Le chiffre de 18% est controversé, dans des articles scientifiques, comme on l’a vu, mais aussi par des associations professionnelles et par la FAO elle même. L’organisation des Nations Unies travaille en effet à l’amender: en effet, elle a depuis publié un deuxième rapport « Tackling climate change through livestock » (2013) dans lequel elle revient sur ses précédentes assertions en avançant que « ce secteur [de l'élevage] serait responsable de 14,5% des émissions de GES dues aux activités humaines ». Elle supervise également une commission de travail inter-organismes créée en 2012 qui regroupe des ONG, des associations professionnelles et gouvernementales: le Livestock Environmental Assessment  and Performance Partnership, qui a pour but d’aboutir à une meilleure mesure des performances environnementales des différents systèmes d’élevage.

Néanmoins, tous les acteurs du débats sont d’accord pour reconnaître une responsabilité de l’élevage dans les émissions de GES. Les associations professionnelles, devant l’agitation suscitée par cette association entre la production de viande et les problèmes environnementaux, réagissent. Si certaines comme la FNSEA, principal syndicat agricole français, évitent d’aborder frontalement le sujet, d’autres, comme INTERBEV, créent postes de communicants environnement et financent des organismes de vulgarisation scientifiques dédiés comme le Centre d’Information des Viandes.

Caroline Guinot, chef de projet environnement chez INTERBEV, explique ainsi la création de son poste et l’émergence d’une controverse autour de la viande et des GES:

« A ce moment-là [publication du rapport "Livestock long shadow"], branle-bas de combat dans le milieu de l’élevage dans le monde; et notamment en France avec l’incompréhension des éleveurs et de la filière viande. Et c’est là qu’ils ont créé mon poste de chargée de projet environnement, sachant que jusqu’alors les questions environnementales étaient traitées dans la filière mais surtout autour des nitrates, justement, il y a eu toutes les mises aux normes des exploitations.
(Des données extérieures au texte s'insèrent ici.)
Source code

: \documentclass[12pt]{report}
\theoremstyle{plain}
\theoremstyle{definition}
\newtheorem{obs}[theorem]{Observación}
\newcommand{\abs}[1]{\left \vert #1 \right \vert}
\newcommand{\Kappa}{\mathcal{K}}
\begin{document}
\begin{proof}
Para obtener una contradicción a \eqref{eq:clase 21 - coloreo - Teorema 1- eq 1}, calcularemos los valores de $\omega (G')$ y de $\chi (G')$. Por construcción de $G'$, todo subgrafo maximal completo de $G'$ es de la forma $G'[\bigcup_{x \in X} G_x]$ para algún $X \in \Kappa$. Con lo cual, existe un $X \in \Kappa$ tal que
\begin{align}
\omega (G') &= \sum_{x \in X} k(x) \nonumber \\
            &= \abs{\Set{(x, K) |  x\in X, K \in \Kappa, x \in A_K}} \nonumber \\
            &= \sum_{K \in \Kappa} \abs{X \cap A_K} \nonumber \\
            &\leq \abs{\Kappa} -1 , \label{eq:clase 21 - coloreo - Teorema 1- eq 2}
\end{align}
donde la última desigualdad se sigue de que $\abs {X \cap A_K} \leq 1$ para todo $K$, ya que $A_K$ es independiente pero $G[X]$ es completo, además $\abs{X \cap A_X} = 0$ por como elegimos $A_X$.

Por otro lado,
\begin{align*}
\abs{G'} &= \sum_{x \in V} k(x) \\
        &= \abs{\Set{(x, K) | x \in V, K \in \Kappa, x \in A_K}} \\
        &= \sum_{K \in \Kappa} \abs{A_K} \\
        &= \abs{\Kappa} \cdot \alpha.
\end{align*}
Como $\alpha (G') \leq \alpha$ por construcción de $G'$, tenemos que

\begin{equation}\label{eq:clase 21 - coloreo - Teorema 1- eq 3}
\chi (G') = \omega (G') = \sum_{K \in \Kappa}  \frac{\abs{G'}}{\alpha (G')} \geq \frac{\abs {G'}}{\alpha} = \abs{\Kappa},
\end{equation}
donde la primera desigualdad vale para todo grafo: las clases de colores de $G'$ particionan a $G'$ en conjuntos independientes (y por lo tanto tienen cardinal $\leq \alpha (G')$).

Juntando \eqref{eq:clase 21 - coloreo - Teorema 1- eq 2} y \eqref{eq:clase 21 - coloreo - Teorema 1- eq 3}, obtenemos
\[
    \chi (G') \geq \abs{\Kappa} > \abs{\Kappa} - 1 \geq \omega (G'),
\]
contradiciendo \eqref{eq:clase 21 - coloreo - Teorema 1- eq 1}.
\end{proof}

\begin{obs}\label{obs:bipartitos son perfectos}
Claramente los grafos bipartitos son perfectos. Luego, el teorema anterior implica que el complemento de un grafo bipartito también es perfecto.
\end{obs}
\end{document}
Puis il y a eu des questions autour du sanitaire avec l’ESB et en fait, la question des gaz à effet de serre est arrivée un peu comme un pavé dans la mare par les éleveurs qui sont vraiment au niveau du local, de leur territoire. Tout d’un coup on leur mettait sur le dos une problématique mondiale qu’ils ne comprenaient pas forcément. »

Le rôle du syndicat interprofessionnel a donc alors été de fournir des arguments techniques et scientifiques aux éleveurs afin de les aider à se repérer et à agir. Il fallait aussi décider de positions communes et communiquer avec le personnel politique, notamment sur les questions d’affichage environnemental.